- _REQUIRED WORK_
Transcribe all of the records precisely as they are presented.

- _DATA_
※
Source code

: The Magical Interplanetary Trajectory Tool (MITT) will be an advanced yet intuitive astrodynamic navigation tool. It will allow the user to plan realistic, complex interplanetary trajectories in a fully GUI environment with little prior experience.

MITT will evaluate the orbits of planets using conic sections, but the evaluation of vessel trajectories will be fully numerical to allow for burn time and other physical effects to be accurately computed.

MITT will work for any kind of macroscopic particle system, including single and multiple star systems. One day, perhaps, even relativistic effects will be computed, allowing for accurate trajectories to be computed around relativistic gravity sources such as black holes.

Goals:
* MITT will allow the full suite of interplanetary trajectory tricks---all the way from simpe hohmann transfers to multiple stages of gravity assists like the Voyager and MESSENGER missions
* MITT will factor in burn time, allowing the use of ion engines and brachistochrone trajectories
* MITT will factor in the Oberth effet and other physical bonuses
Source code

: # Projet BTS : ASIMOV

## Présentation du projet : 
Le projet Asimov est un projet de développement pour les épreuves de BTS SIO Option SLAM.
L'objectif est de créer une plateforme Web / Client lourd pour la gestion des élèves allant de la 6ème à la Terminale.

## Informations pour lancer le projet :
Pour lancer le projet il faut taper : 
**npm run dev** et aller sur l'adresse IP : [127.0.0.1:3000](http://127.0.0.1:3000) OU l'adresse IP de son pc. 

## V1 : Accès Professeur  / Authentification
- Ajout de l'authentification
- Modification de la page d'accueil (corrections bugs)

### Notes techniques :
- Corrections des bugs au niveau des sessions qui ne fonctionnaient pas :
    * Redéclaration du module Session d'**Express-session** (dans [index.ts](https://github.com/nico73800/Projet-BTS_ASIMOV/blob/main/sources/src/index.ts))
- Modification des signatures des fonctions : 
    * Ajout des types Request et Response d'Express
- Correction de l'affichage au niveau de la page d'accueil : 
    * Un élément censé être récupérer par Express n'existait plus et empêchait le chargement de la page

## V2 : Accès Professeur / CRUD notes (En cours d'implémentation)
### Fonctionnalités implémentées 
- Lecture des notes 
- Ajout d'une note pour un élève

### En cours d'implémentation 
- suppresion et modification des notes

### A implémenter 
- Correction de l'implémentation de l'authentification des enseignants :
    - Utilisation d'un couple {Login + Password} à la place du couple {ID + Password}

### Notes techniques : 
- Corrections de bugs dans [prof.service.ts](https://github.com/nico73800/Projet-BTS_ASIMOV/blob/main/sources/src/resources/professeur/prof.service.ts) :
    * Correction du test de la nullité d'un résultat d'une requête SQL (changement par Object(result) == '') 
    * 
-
※
- _SOLUTION TO THIS PROBLEM_
Source code

: The Magical Interplanetary Trajectory Tool (MITT) will be an advanced yet intuitive astrodynamic navigation tool. It will allow the user to plan realistic, complex interplanetary trajectories in a fully GUI environment with little prior experience.

MITT will evaluate the orbits of planets using conic sections, but the evaluation of vessel trajectories will be fully numerical to allow for burn time and other physical effects to be accurately computed.

MITT will work for any kind of macroscopic particle system, including single and multiple star systems. One day, perhaps, even relativistic effects will be computed, allowing for accurate trajectories to be computed around relativistic gravity sources such as black holes.

Goals:
* MITT will allow the full suite of interplanetary trajectory tricks---all the way from simpe hohmann transfers to multiple stages of gravity assists like the Voyager and MESSENGER missions
* MITT will factor in burn time, allowing the use of ion engines and brachistochrone trajectories
* MITT will factor in the Oberth effet and other physical bonuses
Source code

: # Projet BTS : ASIMOV

## Présentation du projet : 
Le projet Asimov est un projet de développement pour les épreuves de BTS SIO Option SLAM.
L'objectif est de créer une plateforme Web / Client lourd pour la gestion des élèves allant de la 6ème à la Terminale.

## Informations pour lancer le projet :
Pour lancer le projet il faut taper : 
**npm run dev** et aller sur l'adresse IP : [127.0.0.1:3000](http://127.0.0.1:3000) OU l'adresse IP de son pc. 

## V1 : Accès Professeur  / Authentification
- Ajout de l'authentification
- Modification de la page d'accueil (corrections bugs)

### Notes techniques :
- Corrections des bugs au niveau des sessions qui ne fonctionnaient pas :
    * Redéclaration du module Session d'**Express-session** (dans [index.ts](https://github.com/nico73800/Projet-BTS_ASIMOV/blob/main/sources/src/index.ts))
- Modification des signatures des fonctions : 
    * Ajout des types Request et Response d'Express
- Correction de l'affichage au niveau de la page d'accueil : 
    * Un élément censé être récupérer par Express n'existait plus et empêchait le chargement de la page

## V2 : Accès Professeur / CRUD notes (En cours d'implémentation)
### Fonctionnalités implémentées 
- Lecture des notes 
- Ajout d'une note pour un élève

### En cours d'implémentation 
- suppresion et modification des notes

### A implémenter 
- Correction de l'implémentation de l'authentification des enseignants :
    - Utilisation d'un couple {Login + Password} à la place du couple {ID + Password}

### Notes techniques : 
- Corrections de bugs dans [prof.service.ts](https://github.com/nico73800/Projet-BTS_ASIMOV/blob/main/sources/src/resources/professeur/prof.service.ts) :
    * Correction du test de la nullité d'un résultat d'une requête SQL (changement par Object(result) == '') 
    * 
-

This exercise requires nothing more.